The press report Ms Broad as saying most Victorians believed abortions were completely lawful but the outdated laws remained.
This statement is of dubious value: most Victorians are concerned about late term abortions and if confronted with the statistic of more than one abortion for every three live births, would say 20,000 abortions each year in Victoria were too many.
Ms Broad also claimed that her legislation would safeguard women and doctors against the threat of prosecution. This also is a nonsense claim. Who in the recent past has faced prosecution in Victoria other than the doctor who aborted a 32-week-old dwarf who wasn’t a dwarf?
Again Ms Broad says, "I want to see abortion being provided in a safe as well as a legal way”. Who says abortion is a safe procedure? Certainly not for the unborn child.

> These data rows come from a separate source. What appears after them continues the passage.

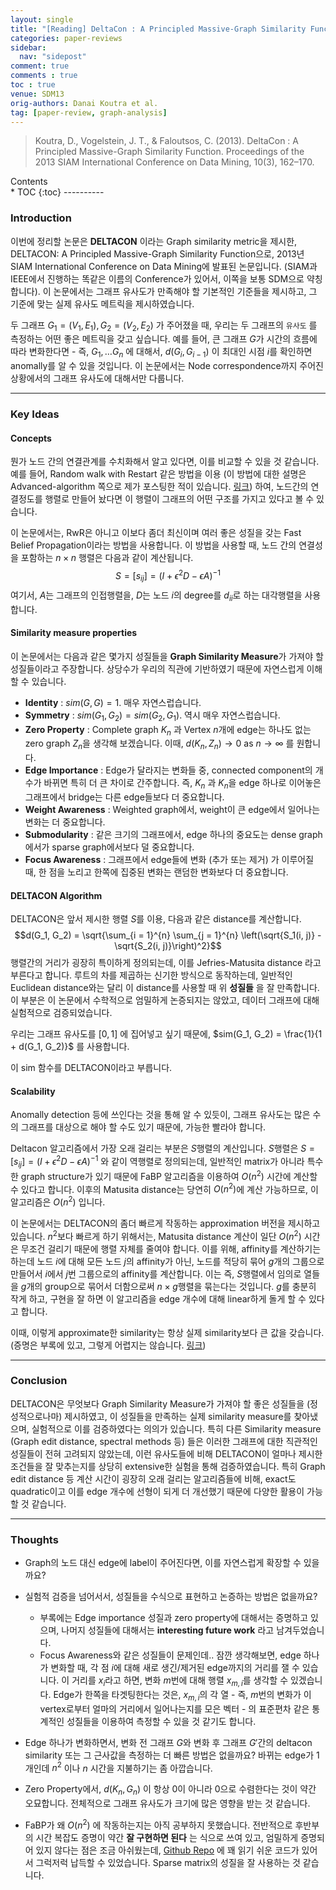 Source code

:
 ```yaml
---
layout: single
title: "[Reading] DeltaCon : A Principled Massive-Graph Similarity Function (Kor)"
categories: paper-reviews
sidebar:
  nav: "sidepost"
comment: true
comments : true
toc : true
venue: SDM13
orig-authors: Danai Koutra et al.
tag: [paper-review, graph-analysis] 
---
```

> Koutra, D., Vogelstein, J. T., & Faloutsos, C. (2013). DeltaCon : A Principled Massive-Graph Similarity Function. Proceedings of the 2013 SIAM International Conference on Data Mining, 10(3), 162–170.

<div id="toc">
Contents
</div>
* TOC
{:toc}
----------


### Introduction
이번에 정리할 논문은 **DELTACON** 이라는 Graph similarity metric을 제시한, DELTACON: A Principled Massive-Graph Similarity Function으로, 2013년 SIAM International Conference on Data Mining에 발표된 논문입니다. (SIAM과 IEEE에서 진행하는 똑같은 이름의 Conference가 있어서, 이쪽을 보통 SDM으로 약칭합니다). 이 논문에서는 그래프 유사도가 만족해야 할 기본적인 기준들을 제시하고, 그 기준에 맞는 실제 유사도 메트릭을 제시하였습니다. 

두 그래프 $G_1 = (V_1, E_1), G_2 = (V_2, E_2)$ 가 주어졌을 때, 우리는 두 그래프의 `유사도` 를 측정하는 어떤 좋은 메트릭을 갖고 싶습니다. 예를 들어, 큰 그래프 $G$가 시간의 흐름에 따라 변화한다면 - 즉, $G_1, \dots G_n$ 에 대해서, $d(G_i, G_{i-1})$ 이 최대인 시점 $i$를 확인하면 anomally를 알 수 있을 것입니다. 이 논문에서는 Node correspondence까지 주어진 상황에서의 그래프 유사도에 대해서만 다룹니다. 


------


### Key Ideas
#### Concepts
뭔가 노드 간의 연결관계를 수치화해서 알고 있다면, 이를 비교할 수 있을 것 같습니다. 예를 들어, Random walk with Restart 같은 방법을 이용 (이 방법에 대한 설명은 Advanced-algorithm 쪽으로 제가 포스팅한 적이 있습니다. [링크](/advanced-algorithms/random-walk-on-graphs/)) 하여, 노드간의 연결정도를 행렬로 만들어 놨다면 이 행렬이 그래프의 어떤 구조를 가지고 있다고 볼 수 있습니다. 

이 논문에서는, RwR은 아니고 이보다 좀더 최신이며 여러 좋은 성질을 갖는 Fast Belief Propagation이라는 방법을 사용합니다. 이 방법을 사용할 때, 노드 간의 연결성을 포함하는 $n \times n$ 행렬은 다음과 같이 계산됩니다. 
$$S = [s_{ij}] = \left(I + \epsilon^2 D - \epsilon A\right)^{-1}$$
여기서, $A$는 그래프의 인접행렬을, $D$는 노드 $i$의 degree를 $d_{ii}$로 하는 대각행렬을 사용합니다. 

#### Similarity measure properties
이 논문에서는 다음과 같은 몇가지 성질들을 **Graph Similarity Measure**가 가져야 할 성질들이라고 주장합니다. 상당수가 우리의 직관에 기반하였기 때문에 자연스럽게 이해할 수 있습니다.
- **Identity** : $sim(G, G) = 1$. 매우 자연스럽습니다.
- **Symmetry** : $sim(G_1, G_2) = sim(G_2, G_1)$. 역시 매우 자연스럽습니다.
- **Zero Property** : Complete graph $K_n$ 과 Vertex $n$개에 edge는 하나도 없는 zero graph $Z_n$을 생각해 보겠습니다. 이때, $d(K_n, Z_n) \to 0$ as $n \to \infty$ 를 원합니다. 
- **Edge Importance** : Edge가 달라지는 변화들 중, connected component의 개수가 바뀌면 특히 더 큰 차이로 간주합니다. 즉, $K_n$ 과 $K_n$을 edge 하나로 이어놓은 그래프에서 bridge는 다른 edge들보다 더 중요합니다. 
- **Weight Awareness** : Weighted graph에서, weight이 큰 edge에서 일어나는 변화는 더 중요합니다. 
- **Submodularity** : 같은 크기의 그래프에서, edge 하나의 중요도는 dense graph에서가 sparse graph에서보다 덜 중요합니다. 
- **Focus Awareness** : 그래프에서 edge들에 변화 (추가 또는 제거) 가 이루어질 때, 한 점을 노리고 한쪽에 집중된 변화는 랜덤한 변화보다 더 중요합니다. 

#### DELTACON Algorithm
DELTACON은 앞서 제시한 행렬 $S$를 이용, 다음과 같은 distance를 계산합니다. 
$$d(G_1, G_2) = \sqrt{\sum_{i = 1}^{n} \sum_{j = 1}^{n} \left(\sqrt{S_1(i, j)} - \sqrt{S_2(i, j)}\right)^2}$$
행렬간의 거리가 굉장히 특이하게 정의되는데, 이를 Jefries-Matusita distance 라고 부른다고 합니다. 루트의 차를 제곱하는 신기한 방식으로 동작하는데, 일반적인 Euclidean distance와는 달리 이 distance를 사용할 때 위 **성질들** 을 잘 만족합니다. 이 부분은 이 논문에서 수학적으로 엄밀하게 논증되지는 않았고, 데이터 그래프에 대해 실험적으로 검증되었습니다. 

우리는 그래프 유사도를 $[0, 1]$ 에 집어넣고 싶기 때문에, $sim(G_1, G_2) = \frac{1}{1 + d(G_1, G_2)}$ 를 사용합니다. 

이 sim 함수를 DELTACON이라고 부릅니다. 

#### Scalability 
Anomally detection 등에 쓰인다는 것을 통해 알 수 있듯이, 그래프 유사도는 많은 수의 그래프를 대상으로 해야 할 수도 있기 때문에, 가능한 빨라야 합니다. 

Deltacon 알고리즘에서 가장 오래 걸리는 부분은 $S$행렬의 계산입니다. $S$행렬은 $S = [s_{ij}] = \left(I + \epsilon^2 D - \epsilon A\right)^{-1}$ 와 같이 역행렬로 정의되는데, 일반적인 matrix가 아니라 특수한 graph structure가 있기 때문에 FaBP 알고리즘을 이용하여 $O(n^2)$ 시간에 계산할 수 있다고 합니다. 이후의 Matusita distance는 당연히 $O(n^2)$에 계산 가능하므로, 이 알고리즘은 $O(n^2)$ 입니다.

이 논문에서는 DELTACON의 좀더 빠르게 작동하는 approximation 버전을 제시하고 있습니다. $n^2$보다 빠르게 하기 위해서는, Matusita distance 계산이 일단 $O(n^2)$ 시간은 무조건 걸리기 때문에 행렬 자체를 줄여야 합니다. 이를 위해, affinity를 계산하기는 하는데 노드 $i$에 대해 모든 노드 $j$의 affinity가 아닌, 노드를 적당히 묶어 $g$개의 그룹으로 만들어서 $i$에서 $j$번 그룹으로의 affinity를 계산합니다. 이는 즉, $S$행렬에서 임의로 열들을 $g$개의 group으로 묶어서 더함으로써 $n \times g$행렬을 묶는다는 것입니다. $g$를 충분히 작게 하고, 구현을 잘 하면 이 알고리즘을 edge 개수에 대해 linear하게 돌게 할 수 있다고 합니다. 

이때, 이렇게 approximate한 similarity는 항상 실제 similarity보다 큰 값을 갖습니다. (증명은 부록에 있고, 그렇게 어렵지는 않습니다. [링크](https://web.eecs.umich.edu/~dkoutra/papers/DeltaCon_KoutraVF_withAppendix.pdf))


------

### Conclusion
DELTACON은 무엇보다 Graph Similarity Measure가 가져야 할 좋은 성질들을 (정성적으로나마) 제시하였고, 이 성질들을 만족하는 실제 similarity measure를 찾아냈으며, 실험적으로 이를 검증하였다는 의의가 있습니다. 특히 다른 Similarity measure (Graph edit distance, spectral methods 등) 들은 이러한 그래프에 대한 직관적인 성질들이 전혀 고려되지 않았는데, 이런 유사도들에 비해 DELTACON이 얼마나 제시한 조건들을 잘 맞추는지를 상당히 extensive한 실험을 통해 검증하였습니다. 특히 Graph edit distance 등 계산 시간이 굉장히 오래 걸리는 알고리즘들에 비해, exact도 quadratic이고 이를 edge 개수에 선형이 되게 더 개선했기 때문에 다양한 활용이 가능할 것 같습니다. 

------

### Thoughts
- Graph의 노드 대신 edge에 label이 주어진다면, 이를 자연스럽게 확장할 수 있을까요? 

- 실험적 검증을 넘어서서, 성질들을 수식으로 표현하고 논증하는 방법은 없을까요? 
  - 부록에는 Edge importance 성질과 zero property에 대해서는 증명하고 있으며, 나머지 성질들에 대해서는 **interesting future work** 라고 남겨두었습니다.
  - Focus Awareness와 같은 성질들이 문제인데.. 잠깐 생각해보면, edge 하나가 변화할 때, 각 점 $i$에 대해 새로 생긴/제거된 edge까지의 거리를 잴 수 있습니다. 이 거리를 $x_i$라고 하면, 변화 $m$번에 대해 행렬 $x_{m, i}$를 생각할 수 있겠습니다. Edge가 한쪽을 타겟팅한다는 것은, $x_{m, i}$의 각 열 - 즉, $m$번의 변화가 이 vertex로부터 얼마의 거리에서 일어나는지를 모은 벡터 - 의 표준편차 같은 통계적인 성질들을 이용하여 측정할 수 있을 것 같기도 합니다.

- Edge 하나가 변화하면서, 변화 전 그래프 $G$와 변화 후 그래프 $G'$간의 deltacon similarity 또는 그 근사값을 측정하는 더 빠른 방법은 없을까요? 바뀌는 edge가 1개인데 $n^2$ 이나 $n$ 시간을 지불하기는 좀 아깝습니다. 
  
- Zero Property에서, $d(K_n, G_n)$ 이 항상 0이 아니라 0으로 수렴한다는 것이 약간 오묘합니다. 전체적으로 그래프 유사도가 크기에 많은 영향을 받는 것 같습니다. 

- FaBP가 왜 $O(n^2)$ 에 작동하는지는 아직 공부하지 못했습니다. 전반적으로 후반부의 시간 복잡도 증명이 약간 **잘 구현하면 된다** 는 식으로 쓰여 있고, 엄밀하게 증명되어 있지 않다는 점은 조금 아쉬웠는데, [Github Repo](https://github.com/ZhenguoChen/DeltaCon) 에 꽤 읽기 쉬운 코드가 있어서 그럭저럭 납득할 수 있었습니다. Sparse matrix의 성질을 잘 사용하는 것 같습니다.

There is nothing in her Bill that renders abortion safe.
Contra Ms Broad, there are sound reasons why Parliament should reject any attempt to decriminalise abortion.

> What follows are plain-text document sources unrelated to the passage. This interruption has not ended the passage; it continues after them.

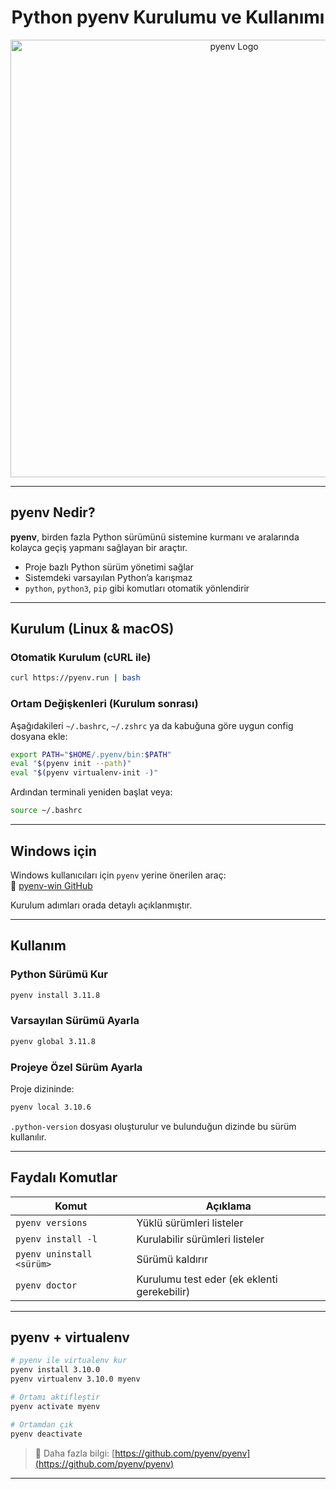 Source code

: <h1 align="center"> Python pyenv Kurulumu ve Kullanımı</h1>

<p align="center">
  <img src="https://github.com/user-attachments/assets/7397de76-b7e5-4dae-8128-d95303527193" width="700" alt="pyenv Logo"/>
</p>



---

##  pyenv Nedir?

**pyenv**, birden fazla Python sürümünü sistemine kurmanı ve aralarında kolayca geçiş yapmanı sağlayan bir araçtır.

- Proje bazlı Python sürüm yönetimi sağlar  
- Sistemdeki varsayılan Python’a karışmaz  
- `python`, `python3`, `pip` gibi komutları otomatik yönlendirir

---

##  Kurulum (Linux & macOS)

###  Otomatik Kurulum (cURL ile)

```sh
curl https://pyenv.run | bash
```

###  Ortam Değişkenleri (Kurulum sonrası)

Aşağıdakileri `~/.bashrc`, `~/.zshrc` ya da kabuğuna göre uygun config dosyana ekle:

```sh
export PATH="$HOME/.pyenv/bin:$PATH"
eval "$(pyenv init --path)"
eval "$(pyenv virtualenv-init -)"
```

 Ardından terminali yeniden başlat veya:

```sh
source ~/.bashrc
```

---

##  Windows için

Windows kullanıcıları için `pyenv` yerine önerilen araç:  
🔗 [pyenv-win GitHub](https://github.com/pyenv-win/pyenv-win)

Kurulum adımları orada detaylı açıklanmıştır.

---

##  Kullanım

###  Python Sürümü Kur

```sh
pyenv install 3.11.8
```

###  Varsayılan Sürümü Ayarla

```sh
pyenv global 3.11.8
```

###  Projeye Özel Sürüm Ayarla

Proje dizininde:

```sh
pyenv local 3.10.6
```

`.python-version` dosyası oluşturulur ve bulunduğun dizinde bu sürüm kullanılır.

---

##  Faydalı Komutlar

| Komut | Açıklama |
|-------|----------|
| `pyenv versions` | Yüklü sürümleri listeler |
| `pyenv install -l` | Kurulabilir sürümleri listeler |
| `pyenv uninstall <sürüm>` | Sürümü kaldırır |
| `pyenv doctor` | Kurulumu test eder (ek eklenti gerekebilir) |

---

##  pyenv + virtualenv

```sh
# pyenv ile virtualenv kur
pyenv install 3.10.0
pyenv virtualenv 3.10.0 myenv

# Ortamı aktifleştir
pyenv activate myenv

# Ortamdan çık
pyenv deactivate
```

> 🔗 Daha fazla bilgi: [https://github.com/pyenv/pyenv](https://github.com/pyenv/pyenv)

---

The major problem with making abortion legal without qualification as Ms Broad’s Bill does, is that the general public, including the young, will begin to think of abortion - once considered morally wrong, or at the very least morally dubious - as morally right. Abortion is not morally right. Even the ancient Greeks recognised the value of the unborn so that Hippocrates bound all doctors in his oath against procuring an abortion.
One practical consequence of the change in emphasis associated with decriminalisation of abortion would be that it will become much harder for a woman to resist calls from her boyfriend, her husband or other family members to undergo an abortion.
More particularly, it is worth drawing attention to following disastrous and unacceptable aspects of Ms Broad’s proposed Bill:
Given the already high level of abortions carried out each year in Victoria, the Bill does nothing to reduce the number of abortions - rather than relaxing abortion laws, Parliament should be toughening laws to protect the unborn.
As matters stand, should Ms Broad’s Bill be approved, the culture of death becomes more firmly entrenched in the State of Victoria - surely a matter of shame to all Victorians.